[Extracted records]
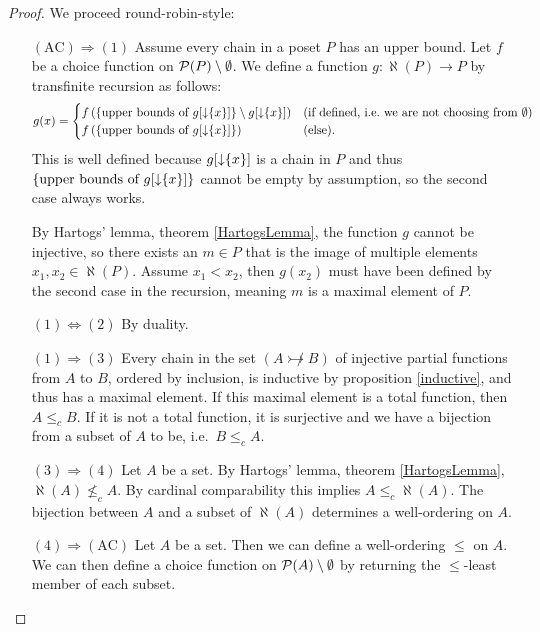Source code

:\begin{proof}
We proceed round-robin-style:
\begin{itemize}[leftmargin=2cm]
\item[$\boxed{(\text{AC}) \Rightarrow (1)}$] Assume every chain in a poset $P$ has an upper bound. Let $f$ be a choice function on $\operatorname{\mathcal{P}}(P)\setminus \emptyset$. We define a function $g: \aleph(P) \to P$ by transfinite recursion as follows:
\[ g(x) = \begin{cases}
f\left( \{\text{upper bounds of $g[\operatorname{\downarrow}\{x\}]$}  \} \setminus g[\operatorname{\downarrow}\{x\}] \right) & \text{(if defined, i.e.\ we are not choosing from $\emptyset$)} \\
f\left( \{\text{upper bounds of $g[\operatorname{\downarrow}\{x\}]$}  \} \right) & (\text{else}).
\end{cases} \]
This is well defined because $g[\operatorname{\downarrow}\{x\}]$ is a chain in $P$ and thus $\{\text{upper bounds of $g[\operatorname{\downarrow}\{x\}]$}  \}$ cannot be empty by assumption, so the second case always works.

By Hartogs' lemma, theorem \ref{HartogsLemma}, the function $g$ cannot be injective, so there exists an $m\in P$ that is the image of multiple elements $x_1,x_2\in\aleph(P)$. Assume $x_1 < x_2$, then $g(x_2)$ must have been defined by the second case in the recursion, meaning $m$ is a maximal element of $P$.
\item[$\boxed{(1) \Leftrightarrow (2)}$] By duality.
\item[$\boxed{(1) \Rightarrow (3)}$] Every chain in the set $(A \not\rightarrowtail B)$ of injective partial functions from $A$ to $B$, ordered by inclusion, is inductive by proposition \ref{inductive}, and thus has a maximal element. If this maximal element is a total function, then $A\leq_c B$. If it is not a total function, it is surjective and we have a bijection from a subset of $A$ to be, i.e.\ $B\leq_c A$.
\item[$\boxed{(3) \Rightarrow (4)}$] Let $A$ be a set. By Hartogs' lemma, theorem \ref{HartogsLemma}, $\aleph(A) \nleq_c A$. By cardinal comparability this implies $A \leq_c \aleph(A)$. The bijection between $A$ and a subset of $\aleph(A)$ determines a well-ordering on $A$.
\item[$\boxed{(4) \Rightarrow (\text{AC})}$] Let $A$ be a set. Then we can define a well-ordering $\leq$ on $A$. We can then define a choice function on $\operatorname{\mathcal{P}}(A)\setminus \emptyset$ by returning the $\leq$-least member of each subset.
\end{itemize}
\end{proof}

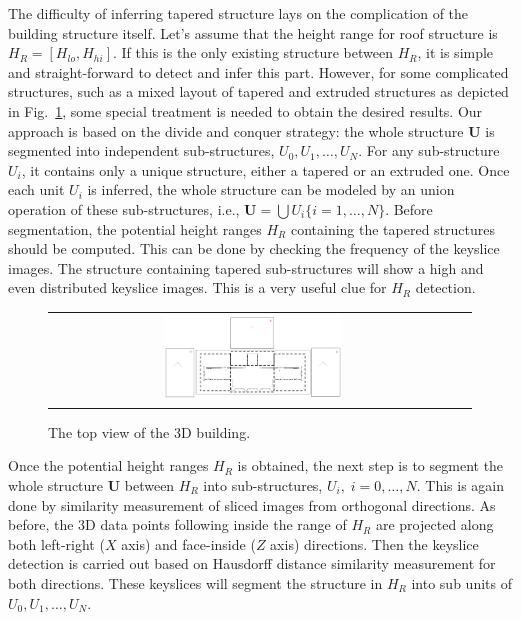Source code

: \documentclass{acmsiggraph}                     %
\newcommand{\Fig}[1]{Fig.~\ref{fig:#1}}
\begin{document}
The difficulty of inferring tapered structure lays on the complication of
the building structure itself.
Let's assume that the height range for roof structure is
$H_R = [H_{lo}, H_{hi}]$.
If this is the only existing structure between $H_R$, it is simple and
straight-forward to detect and infer this part.
However, for some complicated structures, such as a mixed layout
of tapered and extruded structures as depicted in \Fig{taper_seg},
 some special treatment is needed to obtain the desired results.
Our approach is based on the divide and conquer strategy: the whole
structure $\boldsymbol{U}$ is segmented into independent sub-structures,
$U_0, U_1, \ldots, U_N$. For any sub-structure $U_i$,
it contains only a unique structure, either a tapered or an extruded one. Once
each unit $U_i$ is inferred, the whole structure can be modeled by an union operation
of these sub-structures, i.e., $\boldsymbol{U} = \bigcup{U_i\{ i = 1,\ldots,N\}}$.
Before segmentation, the potential height ranges $H_R$ containing the tapered structures should be computed.
This can be done by checking the frequency of the keyslice images.
The structure containing tapered sub-structures will show a high and even
distributed keyslice images. This is a very useful clue for $H_R$ detection.

\begin{figure}[htbp]
\begin{center}
\begin{tabular}{cc}
\includegraphics[width=0.45\textwidth]{extrude_3.png} \\
\end{tabular}
\end{center}
\caption{The top view of the 3D building. }
\label{fig:taper_seg}
\end{figure}

Once the potential height ranges $H_R$ is obtained,
the next step is to segment the whole structure $\boldsymbol{U}$ between $H_R$ into
sub-structures, $U_i, \; i = 0,\ldots,N$. This is again done by similarity measurement of sliced images
from orthogonal directions. As before, the 3D data points following inside the range of $H_R$
are projected along both left-right ($X$ axis) and face-inside ($Z$ axis) directions.
Then the keyslice detection is carried out based on Hausdorff distance similarity measurement for
both directions. These keyslices will segment the structure in $H_R$ into sub units of $U_0, U_1, \ldots, U_N$.
\end{document}
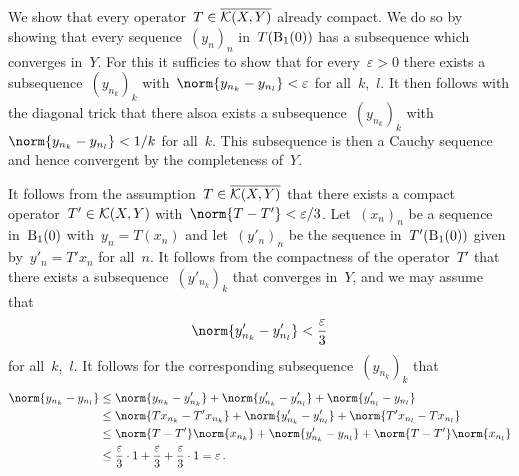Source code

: \section{}





\subsection{}

We show that every operator~$T \in \overline{ \mathcal{K}(X,Y) }$ already compact.
We do so by showing that every sequence~$(y_n)_n$ in~$T(\operatorname{B}_{1}(0))$ has a subsequence which converges in~$Y$.
For this it sufficies to show that for every~$\varepsilon > 0$ there exists a subsequence~$(y_{n_k})_k$ with~$\norm{y_{n_k} - y_{n_l}} < \varepsilon$ for all~$k$,~$l$.
It then follows with the diagonal trick that there alsoa exists a subsequence~$(y_{n_k})_k$ with~$\norm{y_{n_k} - y_{n_l}} < 1/k$ for all~$k$.
This subsequence is then a Cauchy sequence and hence convergent by the completeness of~$Y$.

It follows from the assumption~$T \in \overline{ \mathcal{K}(X,Y) }$ that there exists a compact operator~$T' \in \mathcal{K}(X,Y)$ with~$\norm{T - T'} < \varepsilon / 3$.
Let~$(x_n)_n$ be a sequence in~$\operatorname{B}_{1}(0)$ with~$y_n = T(x_n)$ and let~$(y'_n)_n$ be the sequence in~$T'( \operatorname{B}_{1}(0) )$ given by~$y'_n = T' x_n$ for all~$n$.
It follows from the compactness of the operator~$T'$ that there exists a subsequence~$(y'_{n_k})_k$ that converges in~$Y$, and we may assume that
\[
  \norm{ y'_{n_k} - y'_{n_l} } < \frac{\varepsilon}{3}
\]
for all~$k$,~$l$.
It follows for the corresponding subsequence~$(y_{n_k})_k$ that
\begin{align*}
  \norm{ y_{n_k} - y_{n_l} }
  &\leq
    \norm{ y_{n_k} - y'_{n_k} }
  + \norm{ y'_{n_k} - y'_{n_l} }
  + \norm{ y'_{n_l} - y_{n_l} }
  \\
  &\leq
    \norm{ T x_{n_k} - T' x_{n_k} }
  + \norm{ y'_{n_k} - y'_{n_l} }
  + \norm{ T' x_{n_l} - T x_{n_l} }
  \\
  &\leq
    \norm{T - T'} \norm{x_{n_k}}
  + \norm{ y'_{n_k} - y_{n_l} }
  + \norm{T - T'} \norm{x_{n_l}}
  \\
  &\leq
    \frac{\varepsilon}{3} \cdot 1
  + \frac{\varepsilon}{3}
  + \frac{\varepsilon}{3} \cdot 1
  =
  \varepsilon \,.
\end{align*}





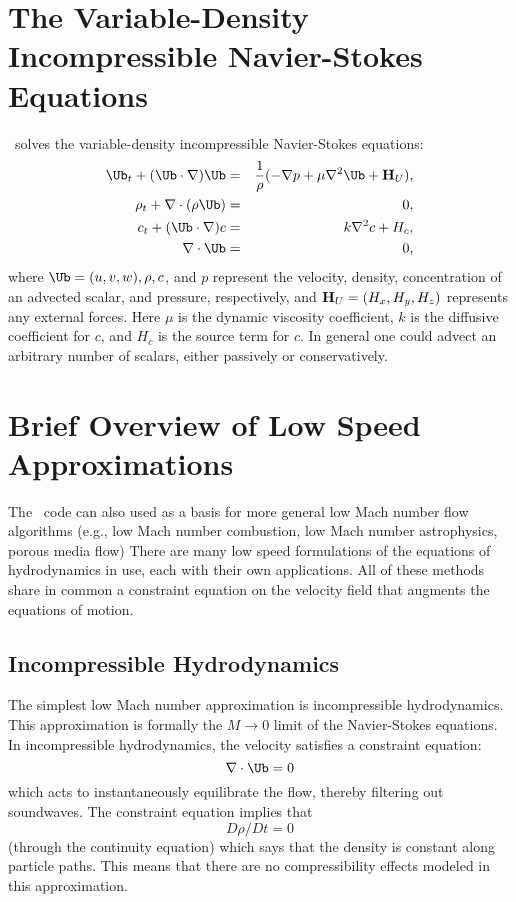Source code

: \section{The Variable-Density Incompressible Navier-Stokes Equations}

\iamr\ solves the variable-density incompressible Navier-Stokes equations:
\begin{eqnarray}
\Ub_t + (\Ub\cdot\nabla)\Ub &=& \frac{1}{\rho}(-\nabla p + \mu\nabla^2 \Ub + {\bf H}_U), \\
\rho_t + \nabla\cdot(\rho \Ub) &=& 0, \\
c_t + (\Ub\cdot\nabla)c &=& k\nabla^2 c + H_c, \\
\nabla\cdot \Ub &=& 0,
\end{eqnarray}
where $\Ub = (u, v, w), \rho, c$, and $p$ represent the velocity, density, concentration of an 
advected scalar, and pressure, respectively, and ${\bf H}_U = (H_x , H_y , H_z )$ represents any external
forces. Here $\mu$ is the dynamic viscosity coefficient, $k$ is the diffusive coefficient for $c$, and
$H_c$ is the source term for $c$. In general one could advect an arbitrary number of scalars,
either passively or conservatively.

\section{Brief Overview of Low Speed Approximations}

The \iamr\ code can also used as a basis for more
general low Mach number flow algorithms (e.g., low Mach number combustion,
low Mach number astrophysics, porous media flow)
There are many low speed formulations of the equations of hydrodynamics
in use, each with their own applications.  All of these methods share in
common a constraint equation on the velocity field that augments the
equations of motion.  

\subsection{Incompressible Hydrodynamics}

The simplest low Mach number approximation is incompressible
hydrodynamics. This approximation is formally the $M \rightarrow 0$
limit of the Navier-Stokes equations. In incompressible hydrodynamics,
the velocity satisfies a constraint equation:
\begin{equation}
\nabla \cdot \Ub = 0
\end{equation}
which acts to instantaneously equilibrate the flow, thereby filtering
out soundwaves.  The constraint equation implies that
\begin{equation}
D\rho/Dt = 0
\end{equation}
(through the continuity equation) which says that the density is
constant along particle paths. This means that there are no
compressibility effects modeled in this approximation.

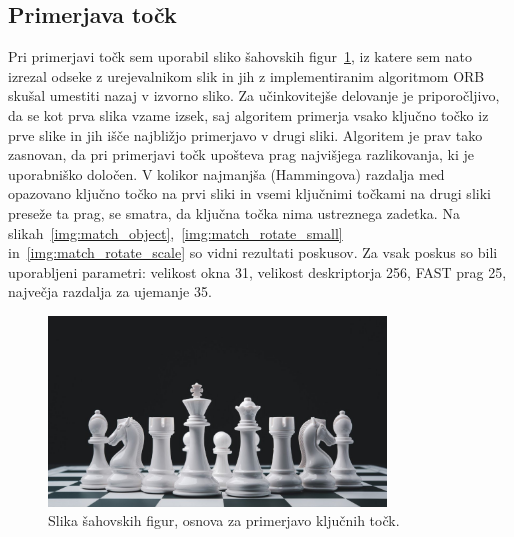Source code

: \documentclass[a4paper,11pt]{article}
\begin{document}
\clearpage

\subsection{Primerjava točk}

Pri primerjavi točk sem uporabil sliko šahovskih figur~\ref{img:match_base}, iz katere sem nato izrezal odseke z urejevalnikom slik in jih z implementiranim algoritmom ORB skušal umestiti nazaj v izvorno sliko. Za učinkovitejše delovanje je priporočljivo, da se kot prva slika vzame izsek, saj algoritem primerja vsako ključno točko iz prve slike in jih išče najbližjo primerjavo v drugi sliki. Algoritem je prav tako zasnovan, da pri primerjavi točk upošteva prag najvišjega razlikovanja, ki je uporabniško določen. V kolikor najmanjša (Hammingova) razdalja med opazovano ključno točko na prvi sliki in vsemi ključnimi točkami na drugi sliki preseže ta prag, se smatra, da ključna točka nima ustreznega zadetka. Na slikah~\ref{img:match_object},~\ref{img:match_rotate_small} in~\ref{img:match_rotate_scale} so vidni rezultati poskusov. Za vsak poskus so bili uporabljeni parametri: velikost okna 31, velikost deskriptorja 256, FAST prag 25, največja razdalja za ujemanje 35.


\begin{figure}[hb]
	\centering
	\includegraphics[width=0.8\textwidth]{images/chess.jpg}
	\caption{Slika šahovskih figur, osnova za primerjavo ključnih točk.}
	\label{img:match_base}
\end{figure}
\end{document}
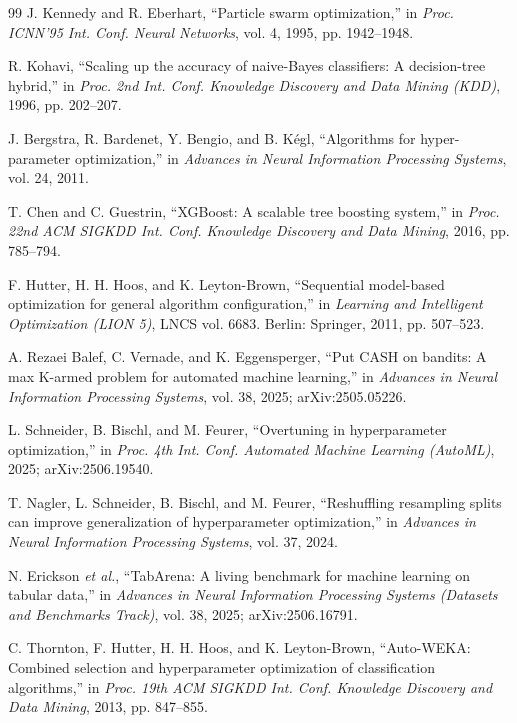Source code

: \documentclass[11pt, a4paper]{article}
\begin{document}
\begin{thebibliography}{99}
 J. Kennedy and R. Eberhart, ``Particle swarm optimization,'' in \textit{Proc. ICNN'95 Int. Conf. Neural Networks}, vol. 4, 1995, pp. 1942--1948.

 R. Kohavi, ``Scaling up the accuracy of naive-Bayes classifiers: A decision-tree hybrid,'' in \textit{Proc. 2nd Int. Conf. Knowledge Discovery and Data Mining (KDD)}, 1996, pp. 202--207.

 J. Bergstra, R. Bardenet, Y. Bengio, and B. K{\'e}gl, ``Algorithms for hyper-parameter optimization,'' in \textit{Advances in Neural Information Processing Systems}, vol. 24, 2011.

 T. Chen and C. Guestrin, ``XGBoost: A scalable tree boosting system,'' in \textit{Proc. 22nd ACM SIGKDD Int. Conf. Knowledge Discovery and Data Mining}, 2016, pp. 785--794.

 F. Hutter, H. H. Hoos, and K. Leyton-Brown, ``Sequential model-based optimization for general algorithm configuration,'' in \textit{Learning and Intelligent Optimization (LION 5)}, LNCS vol. 6683. Berlin: Springer, 2011, pp. 507--523.

 A. Rezaei Balef, C. Vernade, and K. Eggensperger, ``Put CASH on bandits: A max K-armed problem for automated machine learning,'' in \textit{Advances in Neural Information Processing Systems}, vol. 38, 2025; arXiv:2505.05226.

 L. Schneider, B. Bischl, and M. Feurer, ``Overtuning in hyperparameter optimization,'' in \textit{Proc. 4th Int. Conf. Automated Machine Learning (AutoML)}, 2025; arXiv:2506.19540.

 T. Nagler, L. Schneider, B. Bischl, and M. Feurer, ``Reshuffling resampling splits can improve generalization of hyperparameter optimization,'' in \textit{Advances in Neural Information Processing Systems}, vol. 37, 2024.

 N. Erickson \textit{et al.}, ``TabArena: A living benchmark for machine learning on tabular data,'' in \textit{Advances in Neural Information Processing Systems (Datasets and Benchmarks Track)}, vol. 38, 2025; arXiv:2506.16791.

 C. Thornton, F. Hutter, H. H. Hoos, and K. Leyton-Brown, ``Auto-WEKA: Combined selection and hyperparameter optimization of classification algorithms,'' in \textit{Proc. 19th ACM SIGKDD Int. Conf. Knowledge Discovery and Data Mining}, 2013, pp. 847--855.


\end{thebibliography}
\end{document}
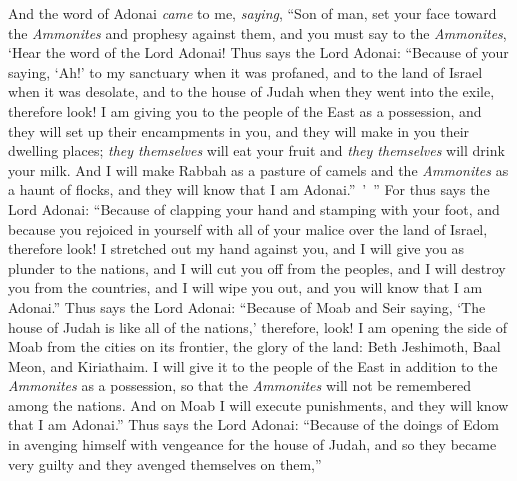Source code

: \begin{biblechapter} %
 And the word of Adonai \textit{came} to me, \textit{saying},
\verse “Son of man, set your face toward the \textit{Ammonites} and prophesy against them,
\verse and you must say to the \textit{Ammonites}, ‘Hear the word of the Lord Adonai! Thus says the Lord Adonai: “Because of your saying, ‘Ah!’ to my sanctuary when it was profaned, and to the land of Israel when it was desolate, and to the house of Judah when they went into the exile,
\verse therefore look! I am giving you to the people of the East as a possession, and they will set up their encampments in you, and they will make in you their dwelling places; \textit{they themselves} will eat your fruit and \textit{they themselves} will drink your milk.
\verse And I will make Rabbah as a pasture of camels and the \textit{Ammonites} as a haunt of flocks, and they will know that I am Adonai.” ’ ”
\verse For thus says the Lord Adonai: “Because of clapping your hand and stamping with your foot, and because you rejoiced in yourself with all of your malice over the land of Israel,
\verse therefore look! I stretched out my hand against you, and I will give you as plunder to the nations, and I will cut you off from the peoples, and I will destroy you from the countries, and I will wipe you out, and you will know that I am Adonai.”
\verse Thus says the Lord Adonai: “Because of Moab and Seir saying, ‘The house of Judah is like all of the nations,’
\verse therefore, look! I am opening the side of Moab from the cities on its frontier, the glory of the land: Beth Jeshimoth, Baal Meon, and Kiriathaim.
\verse I will give it to the people of the East in addition to the \textit{Ammonites} as a possession, so that the \textit{Ammonites} will not be remembered among the nations.
\verse And on Moab I will execute punishments, and they will know that I am Adonai.”
\verse Thus says the Lord Adonai: “Because of the doings of Edom in avenging himself with vengeance for the house of Judah, and so they became very guilty and they avenged themselves on them,”

\end{biblechapter}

[Assignment] After locating the line with "it contains only" above, return that line and every later line through the one with "This can be", word for word and with nothing else.

[Worked solution]
it contains only a unique structure, either a tapered or an extruded one. Once
each unit $U_i$ is inferred, the whole structure can be modeled by an union operation
of these sub-structures, i.e., $\boldsymbol{U} = \bigcup{U_i\{ i = 1,\ldots,N\}}$.
Before segmentation, the potential height ranges $H_R$ containing the tapered structures should be computed.
This can be done by checking the frequency of the keyslice images.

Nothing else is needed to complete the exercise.